#### YOUR TASK
Your copy should match the records below word for word and contain no pictures.

#### PROVIDED ENTRIES

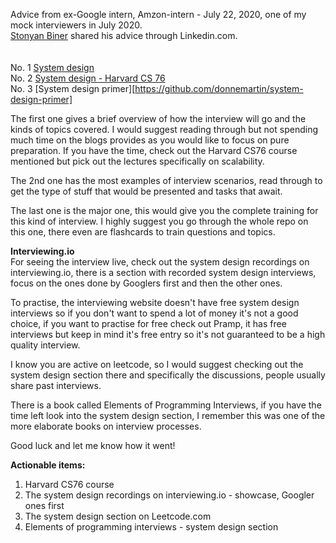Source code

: Advice from ex-Google intern, Amzon-intern - July 22, 2020, one of my mock interviewers in July 2020.<br> [Stonyan Biner](https://www.linkedin.com/in/stoyanbinev/) shared his advice through Linkedin.com. 
<br><br><br>
No. 1 [System design](https://github.com/shashank88/system_design)<br>
No. 2 [System design - Harvard CS 76](https://github.com/checkcheckzz/system-design-interview)<br>
No. 3 [System design primer][https://github.com/donnemartin/system-design-primer]<br>



The first one gives a brief overview of how the interview will go and the kinds of topics covered. I would suggest reading through but not spending much time on the blogs provides as you would like to focus on pure preparation. If you have the time, check out the Harvard CS76 course mentioned but pick out the lectures specifically on scalability. <br>

The 2nd one has the most examples of interview scenarios, read through to get the type of stuff that would be presented and tasks that await.<br>

The last one is the major one, this would give you the complete training for this kind of interview. I highly suggest you go through the whole repo on this one, there even are flashcards to train questions and topics.<br>

**Interviewing.io** <br>
For seeing the interview live, check out the system design recordings on interviewing.io, there is a section with recorded system design interviews, focus on the ones done by Googlers first and then the other ones.<Br>

To practise, the interviewing website doesn't have free system design interviews so if you don't want to spend a lot of money it's not a good choice, if you want to practise for free check out Pramp, it has free interviews but keep in mind it's free entry so it's not guaranteed to be a high quality interview.<br>

I know you are active on leetcode, so I would suggest checking out the system design section there and specifically the discussions, people usually share past interviews.<br>

There is a book called Elements of Programming Interviews, if you have the time left look into the system design section, I remember this was one of the more elaborate books on interview processes.

Good luck and let me know how it went!<br>

**Actionable items:**<br>
1. Harvard CS76 course<br>
2. The system design recordings on interviewing.io - showcase, Googler ones first<br>
3. The system design section on Leetcode.com<br>
4. Elements of programming interviews - system design section <br>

#### REPLY TO THE TASK
Source code

: Advice from ex-Google intern, Amzon-intern - July 22, 2020, one of my mock interviewers in July 2020.<br> [Stonyan Biner](https://www.linkedin.com/in/stoyanbinev/) shared his advice through Linkedin.com. 
<br><br><br>
No. 1 [System design](https://github.com/shashank88/system_design)<br>
No. 2 [System design - Harvard CS 76](https://github.com/checkcheckzz/system-design-interview)<br>
No. 3 [System design primer][https://github.com/donnemartin/system-design-primer]<br>



The first one gives a brief overview of how the interview will go and the kinds of topics covered. I would suggest reading through but not spending much time on the blogs provides as you would like to focus on pure preparation. If you have the time, check out the Harvard CS76 course mentioned but pick out the lectures specifically on scalability. <br>

The 2nd one has the most examples of interview scenarios, read through to get the type of stuff that would be presented and tasks that await.<br>

The last one is the major one, this would give you the complete training for this kind of interview. I highly suggest you go through the whole repo on this one, there even are flashcards to train questions and topics.<br>

**Interviewing.io** <br>
For seeing the interview live, check out the system design recordings on interviewing.io, there is a section with recorded system design interviews, focus on the ones done by Googlers first and then the other ones.<Br>

To practise, the interviewing website doesn't have free system design interviews so if you don't want to spend a lot of money it's not a good choice, if you want to practise for free check out Pramp, it has free interviews but keep in mind it's free entry so it's not guaranteed to be a high quality interview.<br>

I know you are active on leetcode, so I would suggest checking out the system design section there and specifically the discussions, people usually share past interviews.<br>

There is a book called Elements of Programming Interviews, if you have the time left look into the system design section, I remember this was one of the more elaborate books on interview processes.

Good luck and let me know how it went!<br>

**Actionable items:**<br>
1. Harvard CS76 course<br>
2. The system design recordings on interviewing.io - showcase, Googler ones first<br>
3. The system design section on Leetcode.com<br>
4. Elements of programming interviews - system design section <br>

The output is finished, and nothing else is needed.